What would be the C code to translate an IPv6 address representing the prefix mask into an integer.
For example, this IPv6 address prefix mask: FFFF:FFFF:FFFF:FFFF:0000:0000:0000:0000
would be converted to 64
Thanks
Need to change this from sockaddr_in6 into a int
The best way to find the number of bits is to never forget them. Since IPv6 requires that bitmasks be specified by the Address/Bits method, record Bits and keep it around.
If you do not, then this is a bit counting problem. Since the bits must be all at the beginning I would try to approach it by checking Word-Size bits at a time. The Word-Size is probably 32 or 64. When it no longer equals -1UL then check half-word size, quarter-word size and 1 byte. Use a 256 item lookup table for the last byte.
There is probably some terribly cool bit twiddling method to do this very quickly. You'll have to look that up on your own.
My approach is related to Zan's, but copes with the fact that a struct in6_addr, which is contained in a struct sockaddr_in6, is essentially an array of 16 chars.

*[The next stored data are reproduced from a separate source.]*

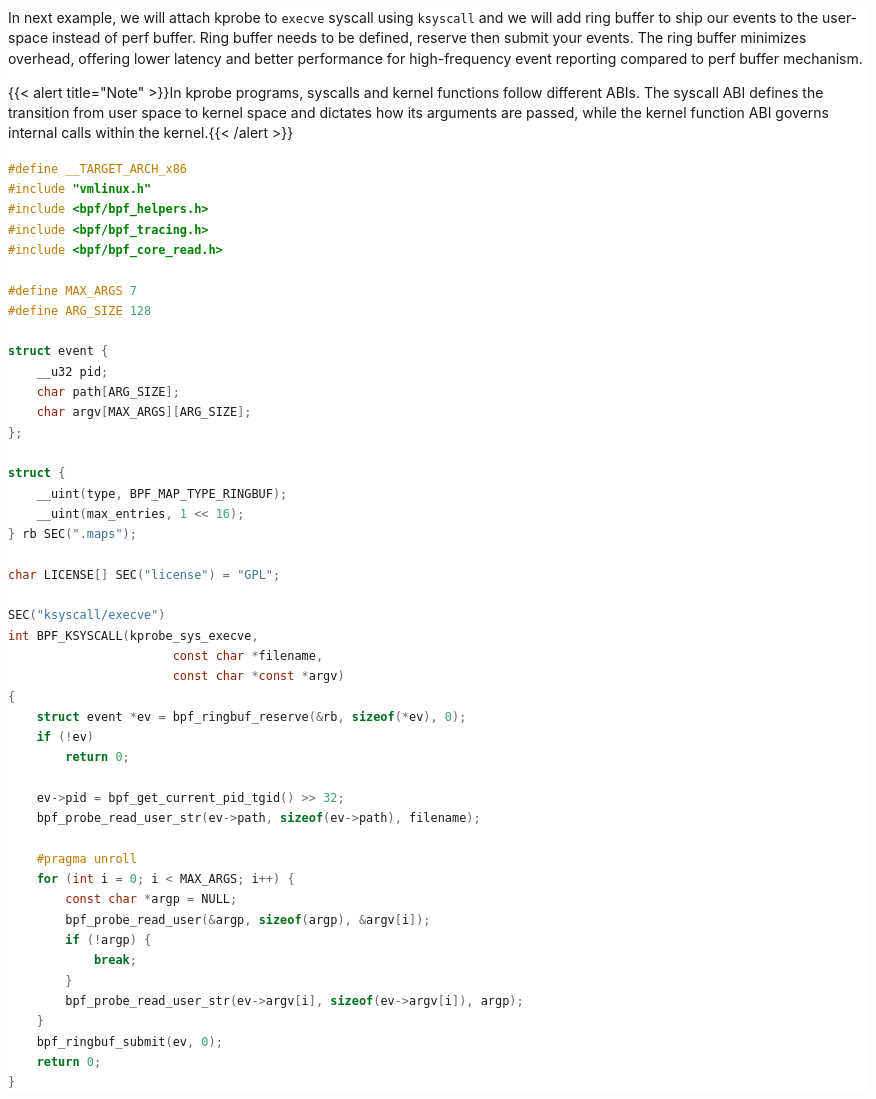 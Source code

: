 In next example, we will attach kprobe to `execve` syscall using `ksyscall` and we will add ring buffer to ship our events to the user-space instead of perf buffer. Ring buffer needs to be defined, reserve then submit your events. The ring buffer minimizes overhead, offering lower latency and better performance for high-frequency event reporting compared to perf buffer mechanism.

{{< alert title="Note" >}}In kprobe programs, syscalls and kernel functions follow different ABIs. The syscall ABI defines the transition from user space to kernel space and dictates how its arguments are passed, while the kernel function ABI governs internal calls within the kernel.{{< /alert >}}

```c
#define __TARGET_ARCH_x86
#include "vmlinux.h"
#include <bpf/bpf_helpers.h>
#include <bpf/bpf_tracing.h>
#include <bpf/bpf_core_read.h>

#define MAX_ARGS 7
#define ARG_SIZE 128

struct event {
    __u32 pid;
    char path[ARG_SIZE];
    char argv[MAX_ARGS][ARG_SIZE];
};

struct {
    __uint(type, BPF_MAP_TYPE_RINGBUF);
    __uint(max_entries, 1 << 16);
} rb SEC(".maps");

char LICENSE[] SEC("license") = "GPL";

SEC("ksyscall/execve")
int BPF_KSYSCALL(kprobe_sys_execve,
                       const char *filename,
                       const char *const *argv)
{
    struct event *ev = bpf_ringbuf_reserve(&rb, sizeof(*ev), 0);
    if (!ev)
        return 0;

    ev->pid = bpf_get_current_pid_tgid() >> 32;
    bpf_probe_read_user_str(ev->path, sizeof(ev->path), filename);

    #pragma unroll
    for (int i = 0; i < MAX_ARGS; i++) {
        const char *argp = NULL;
        bpf_probe_read_user(&argp, sizeof(argp), &argv[i]);
        if (!argp) {
            break;
        }
        bpf_probe_read_user_str(ev->argv[i], sizeof(ev->argv[i]), argp);
    }
    bpf_ringbuf_submit(ev, 0);
    return 0;
}
```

So you should iterate over the bytes until you find a value != 0xFF.
int bits = 0;
struct in6_addr * addr = &((struct sockaddr_in6 *)ai_addr)->sin6_addr;
for (i=0; i<16; i++) {
if (addr->s6_addr[i] == '\xFF') {
bits += 8;
} else {
case (addr->s6_addr[i]) {
'\xFE': bits += 7; break;
'\xFC': bits += 6; break;
'\xF8': bits += 5; break;
'\xF0': bits += 4; break;
'\xE0': bits += 3; break;
'\xC0': bits += 2; break;
'\x80': bits += 1; break;
'\x00': bits += 0; break;
default: complain();
}
break;
}
}
But, as Zan writes, better keep the number you already have an generate the mask if you need it, not the other way.
But, @SamuelChampagne, really: you should really accept working answers! One day, people will refuse to help you at all.